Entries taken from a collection
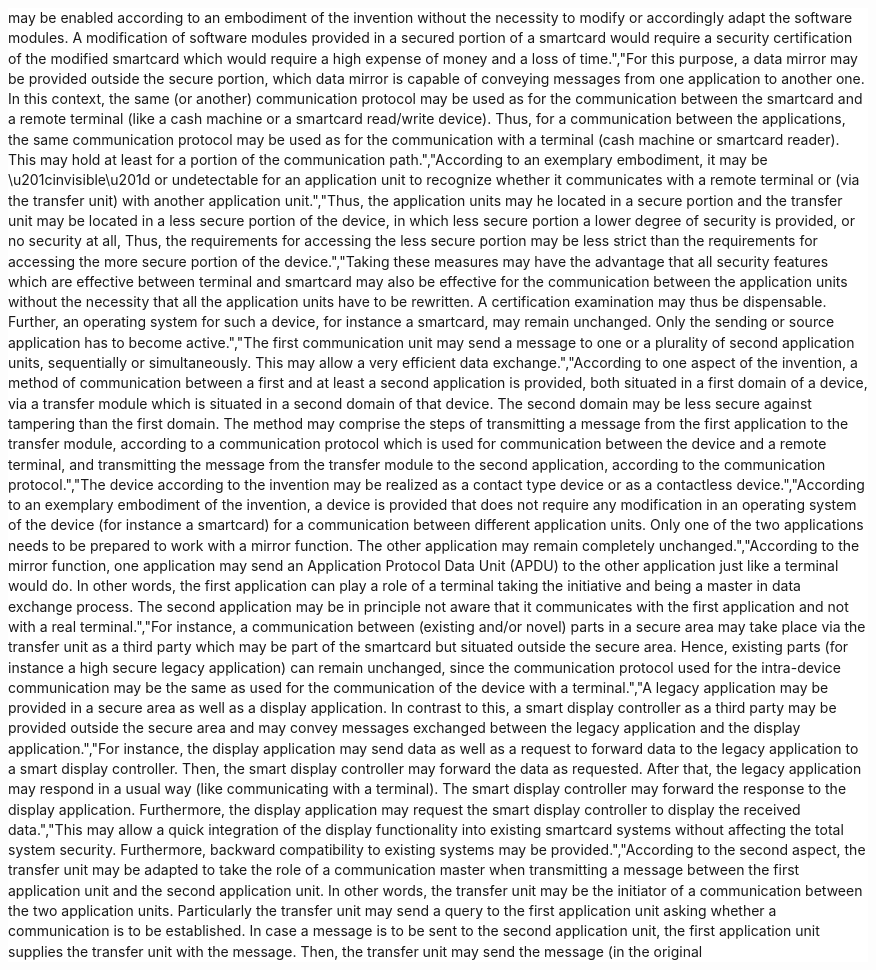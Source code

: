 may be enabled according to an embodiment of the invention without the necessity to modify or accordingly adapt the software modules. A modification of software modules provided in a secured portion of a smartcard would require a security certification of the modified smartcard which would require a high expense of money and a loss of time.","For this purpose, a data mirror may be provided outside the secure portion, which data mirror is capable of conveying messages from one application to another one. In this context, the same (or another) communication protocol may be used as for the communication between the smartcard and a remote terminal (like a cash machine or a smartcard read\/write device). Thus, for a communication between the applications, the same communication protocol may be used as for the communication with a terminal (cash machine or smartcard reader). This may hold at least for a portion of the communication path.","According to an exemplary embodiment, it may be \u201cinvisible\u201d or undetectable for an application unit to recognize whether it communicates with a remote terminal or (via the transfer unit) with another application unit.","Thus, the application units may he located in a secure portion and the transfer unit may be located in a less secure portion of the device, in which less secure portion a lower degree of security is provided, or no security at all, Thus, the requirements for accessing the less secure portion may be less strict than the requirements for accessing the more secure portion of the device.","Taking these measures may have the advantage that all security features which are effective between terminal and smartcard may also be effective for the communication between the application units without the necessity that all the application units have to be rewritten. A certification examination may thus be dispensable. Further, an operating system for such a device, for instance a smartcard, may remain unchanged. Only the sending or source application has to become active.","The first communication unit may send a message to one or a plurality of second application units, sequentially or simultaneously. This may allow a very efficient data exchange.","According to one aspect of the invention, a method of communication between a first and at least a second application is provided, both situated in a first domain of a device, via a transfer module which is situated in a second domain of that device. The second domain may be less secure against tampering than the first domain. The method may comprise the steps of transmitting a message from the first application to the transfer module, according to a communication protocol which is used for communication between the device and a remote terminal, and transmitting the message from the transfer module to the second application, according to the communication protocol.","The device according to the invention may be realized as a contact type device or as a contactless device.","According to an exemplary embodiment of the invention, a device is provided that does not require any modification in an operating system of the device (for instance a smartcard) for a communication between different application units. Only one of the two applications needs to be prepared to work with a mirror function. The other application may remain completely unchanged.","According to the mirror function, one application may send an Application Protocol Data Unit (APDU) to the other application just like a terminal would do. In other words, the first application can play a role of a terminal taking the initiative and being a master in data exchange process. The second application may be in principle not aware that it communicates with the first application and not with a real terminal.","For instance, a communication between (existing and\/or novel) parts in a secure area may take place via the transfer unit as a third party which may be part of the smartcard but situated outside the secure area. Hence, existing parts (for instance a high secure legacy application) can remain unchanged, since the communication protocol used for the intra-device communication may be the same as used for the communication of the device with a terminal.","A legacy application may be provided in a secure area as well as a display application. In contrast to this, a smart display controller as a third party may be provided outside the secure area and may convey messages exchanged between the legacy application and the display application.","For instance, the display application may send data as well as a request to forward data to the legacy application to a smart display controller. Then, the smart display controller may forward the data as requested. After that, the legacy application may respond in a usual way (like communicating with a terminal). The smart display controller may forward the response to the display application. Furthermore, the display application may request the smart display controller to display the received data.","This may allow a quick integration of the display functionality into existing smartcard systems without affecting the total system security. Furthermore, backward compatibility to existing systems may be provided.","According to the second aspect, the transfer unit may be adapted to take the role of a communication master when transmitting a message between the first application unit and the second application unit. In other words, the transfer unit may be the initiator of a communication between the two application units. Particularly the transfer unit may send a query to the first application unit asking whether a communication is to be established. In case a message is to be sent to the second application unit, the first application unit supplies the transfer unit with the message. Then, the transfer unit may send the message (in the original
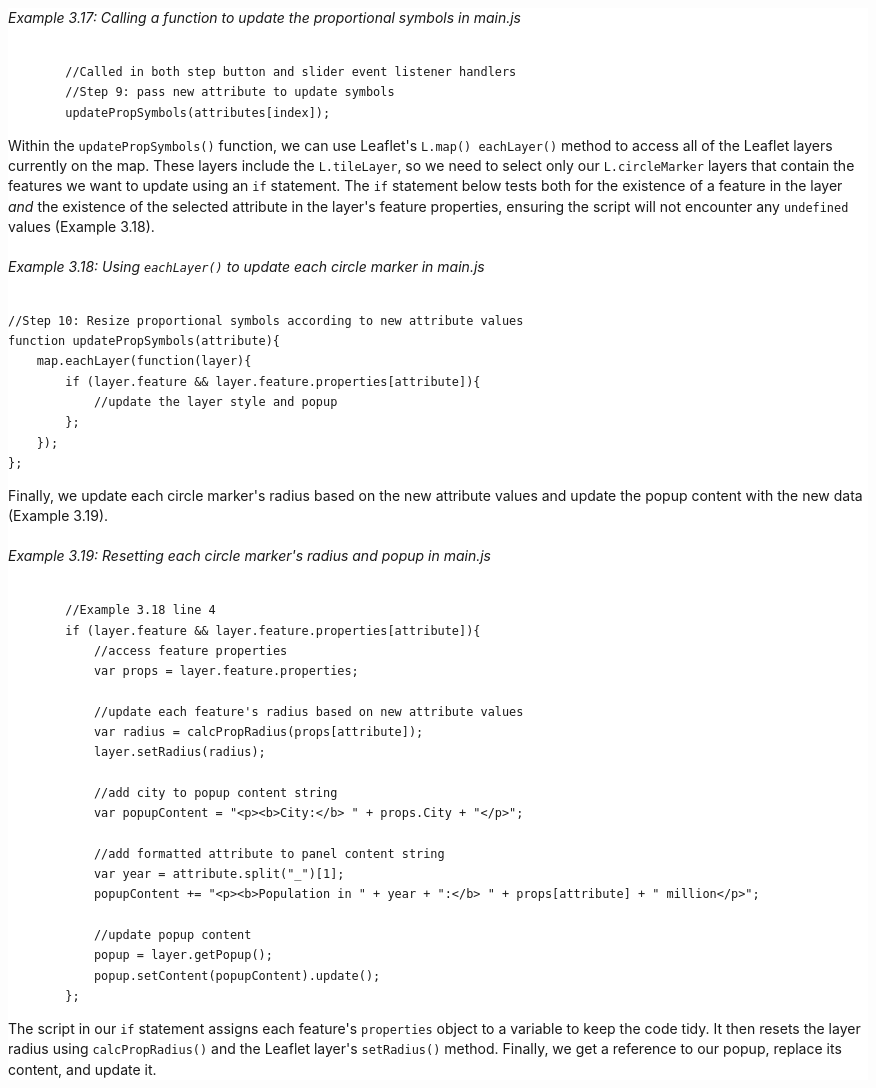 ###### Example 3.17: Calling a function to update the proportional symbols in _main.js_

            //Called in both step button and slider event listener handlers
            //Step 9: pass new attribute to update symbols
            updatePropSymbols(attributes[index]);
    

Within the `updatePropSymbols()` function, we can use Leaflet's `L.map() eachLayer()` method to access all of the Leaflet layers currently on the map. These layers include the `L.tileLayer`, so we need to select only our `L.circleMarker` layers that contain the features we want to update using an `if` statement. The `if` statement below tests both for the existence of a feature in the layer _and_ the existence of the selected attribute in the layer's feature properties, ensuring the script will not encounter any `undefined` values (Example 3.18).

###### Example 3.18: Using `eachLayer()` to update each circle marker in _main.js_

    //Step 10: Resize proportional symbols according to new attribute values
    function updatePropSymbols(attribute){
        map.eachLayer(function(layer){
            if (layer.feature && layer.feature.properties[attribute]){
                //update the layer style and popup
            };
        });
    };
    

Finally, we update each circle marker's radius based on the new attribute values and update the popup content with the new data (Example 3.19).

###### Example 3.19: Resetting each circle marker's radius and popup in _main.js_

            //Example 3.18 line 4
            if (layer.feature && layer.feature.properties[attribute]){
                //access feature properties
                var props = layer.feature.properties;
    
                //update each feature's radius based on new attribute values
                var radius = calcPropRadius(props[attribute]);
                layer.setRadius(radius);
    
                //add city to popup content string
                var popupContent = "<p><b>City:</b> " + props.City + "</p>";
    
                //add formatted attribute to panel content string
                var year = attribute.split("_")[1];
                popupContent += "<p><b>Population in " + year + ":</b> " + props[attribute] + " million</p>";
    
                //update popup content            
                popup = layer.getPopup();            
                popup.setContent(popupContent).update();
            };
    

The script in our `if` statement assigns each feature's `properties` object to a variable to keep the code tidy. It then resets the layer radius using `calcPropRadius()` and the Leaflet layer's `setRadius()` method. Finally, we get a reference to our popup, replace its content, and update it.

--

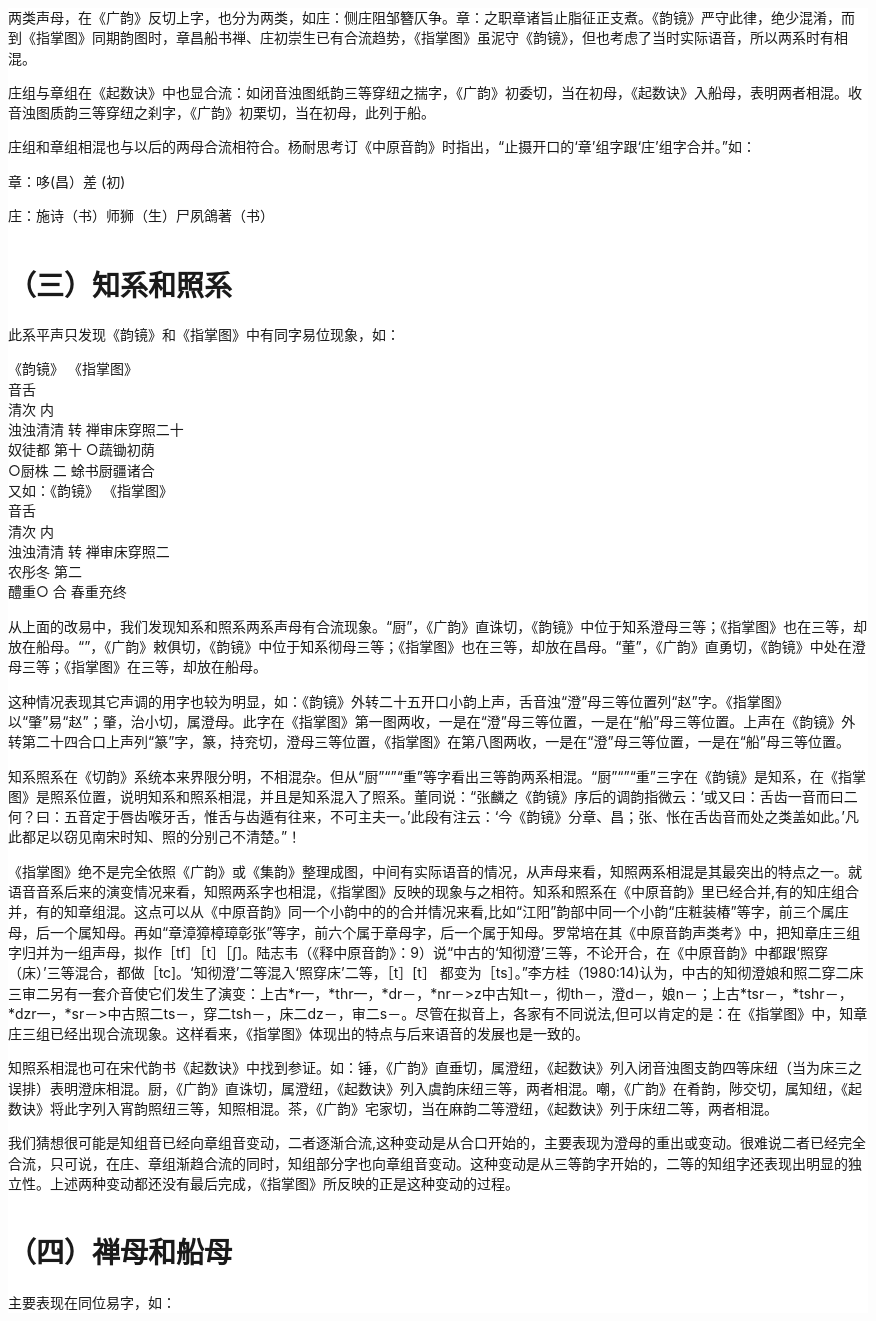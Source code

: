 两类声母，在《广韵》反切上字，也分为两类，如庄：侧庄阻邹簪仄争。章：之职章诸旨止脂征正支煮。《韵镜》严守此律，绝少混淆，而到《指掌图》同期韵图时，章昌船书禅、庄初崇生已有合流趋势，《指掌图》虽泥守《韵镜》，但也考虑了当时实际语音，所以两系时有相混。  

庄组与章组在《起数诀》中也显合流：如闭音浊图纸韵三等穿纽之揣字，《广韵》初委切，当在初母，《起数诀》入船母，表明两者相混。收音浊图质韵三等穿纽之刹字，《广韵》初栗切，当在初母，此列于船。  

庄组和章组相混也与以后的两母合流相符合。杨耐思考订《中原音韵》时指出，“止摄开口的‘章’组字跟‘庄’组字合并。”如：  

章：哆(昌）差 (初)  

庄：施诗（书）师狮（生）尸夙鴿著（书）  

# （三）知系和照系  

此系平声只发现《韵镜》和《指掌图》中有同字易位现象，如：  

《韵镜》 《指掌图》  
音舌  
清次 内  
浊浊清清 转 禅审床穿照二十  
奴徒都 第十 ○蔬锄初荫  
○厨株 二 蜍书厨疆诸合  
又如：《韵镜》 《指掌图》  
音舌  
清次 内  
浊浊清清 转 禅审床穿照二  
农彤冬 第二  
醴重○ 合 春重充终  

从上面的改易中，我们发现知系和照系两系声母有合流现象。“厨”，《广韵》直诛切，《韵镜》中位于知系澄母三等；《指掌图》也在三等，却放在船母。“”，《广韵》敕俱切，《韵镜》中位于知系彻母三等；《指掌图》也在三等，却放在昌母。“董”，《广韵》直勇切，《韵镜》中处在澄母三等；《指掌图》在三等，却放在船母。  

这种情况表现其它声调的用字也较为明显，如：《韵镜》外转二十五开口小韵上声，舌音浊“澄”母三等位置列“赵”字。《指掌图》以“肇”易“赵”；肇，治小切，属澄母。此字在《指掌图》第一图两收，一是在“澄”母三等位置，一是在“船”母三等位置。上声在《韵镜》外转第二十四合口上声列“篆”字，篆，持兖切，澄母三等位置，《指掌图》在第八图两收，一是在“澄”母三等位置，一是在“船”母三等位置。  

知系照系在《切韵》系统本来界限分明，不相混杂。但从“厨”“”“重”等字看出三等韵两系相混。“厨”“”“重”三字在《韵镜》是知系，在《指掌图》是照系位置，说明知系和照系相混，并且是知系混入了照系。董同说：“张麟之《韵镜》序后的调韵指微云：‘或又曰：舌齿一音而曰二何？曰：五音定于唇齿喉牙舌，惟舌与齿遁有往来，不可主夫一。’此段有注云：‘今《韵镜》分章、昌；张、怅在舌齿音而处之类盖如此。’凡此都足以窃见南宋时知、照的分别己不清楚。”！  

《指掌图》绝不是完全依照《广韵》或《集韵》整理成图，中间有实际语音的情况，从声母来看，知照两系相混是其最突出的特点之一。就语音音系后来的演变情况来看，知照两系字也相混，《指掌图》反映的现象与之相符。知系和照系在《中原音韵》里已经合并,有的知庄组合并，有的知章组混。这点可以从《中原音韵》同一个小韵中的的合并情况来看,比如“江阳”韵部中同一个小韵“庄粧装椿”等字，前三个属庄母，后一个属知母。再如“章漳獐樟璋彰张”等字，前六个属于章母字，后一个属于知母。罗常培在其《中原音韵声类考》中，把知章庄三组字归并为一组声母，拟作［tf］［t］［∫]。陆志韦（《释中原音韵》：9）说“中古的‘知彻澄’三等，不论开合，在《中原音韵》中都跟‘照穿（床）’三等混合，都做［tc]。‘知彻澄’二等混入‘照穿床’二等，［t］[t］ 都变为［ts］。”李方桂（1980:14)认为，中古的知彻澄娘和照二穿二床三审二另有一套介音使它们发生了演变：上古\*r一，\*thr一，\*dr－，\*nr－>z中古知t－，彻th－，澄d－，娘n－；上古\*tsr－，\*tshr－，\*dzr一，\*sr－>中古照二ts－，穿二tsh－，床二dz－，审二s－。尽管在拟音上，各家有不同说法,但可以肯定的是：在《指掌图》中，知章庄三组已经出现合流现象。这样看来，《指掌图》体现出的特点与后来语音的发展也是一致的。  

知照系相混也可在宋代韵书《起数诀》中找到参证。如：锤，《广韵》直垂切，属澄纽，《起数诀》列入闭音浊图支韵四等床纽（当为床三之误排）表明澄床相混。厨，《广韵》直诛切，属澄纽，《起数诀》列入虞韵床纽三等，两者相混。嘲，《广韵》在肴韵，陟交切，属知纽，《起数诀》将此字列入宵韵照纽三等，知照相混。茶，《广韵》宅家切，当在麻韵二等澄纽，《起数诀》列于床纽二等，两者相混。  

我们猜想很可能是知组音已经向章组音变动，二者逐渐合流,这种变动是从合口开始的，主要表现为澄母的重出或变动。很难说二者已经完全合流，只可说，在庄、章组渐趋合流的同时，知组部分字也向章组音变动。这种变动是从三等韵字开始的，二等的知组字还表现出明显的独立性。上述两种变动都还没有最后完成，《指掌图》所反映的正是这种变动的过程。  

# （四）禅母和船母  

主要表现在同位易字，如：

Exercise details — Find the lines that mention "properties" in the entries and show them.

The completed task —
Within the `updatePropSymbols()` function, we can use Leaflet's `L.map() eachLayer()` method to access all of the Leaflet layers currently on the map. These layers include the `L.tileLayer`, so we need to select only our `L.circleMarker` layers that contain the features we want to update using an `if` statement. The `if` statement below tests both for the existence of a feature in the layer _and_ the existence of the selected attribute in the layer's feature properties, ensuring the script will not encounter any `undefined` values (Example 3.18).
            if (layer.feature && layer.feature.properties[attribute]){
            if (layer.feature && layer.feature.properties[attribute]){
                //access feature properties
                var props = layer.feature.properties;
The script in our `if` statement assigns each feature's `properties` object to a variable to keep the code tidy. It then resets the layer radius using `calcPropRadius()` and the Leaflet layer's `setRadius()` method. Finally, we get a reference to our popup, replace its content, and update it.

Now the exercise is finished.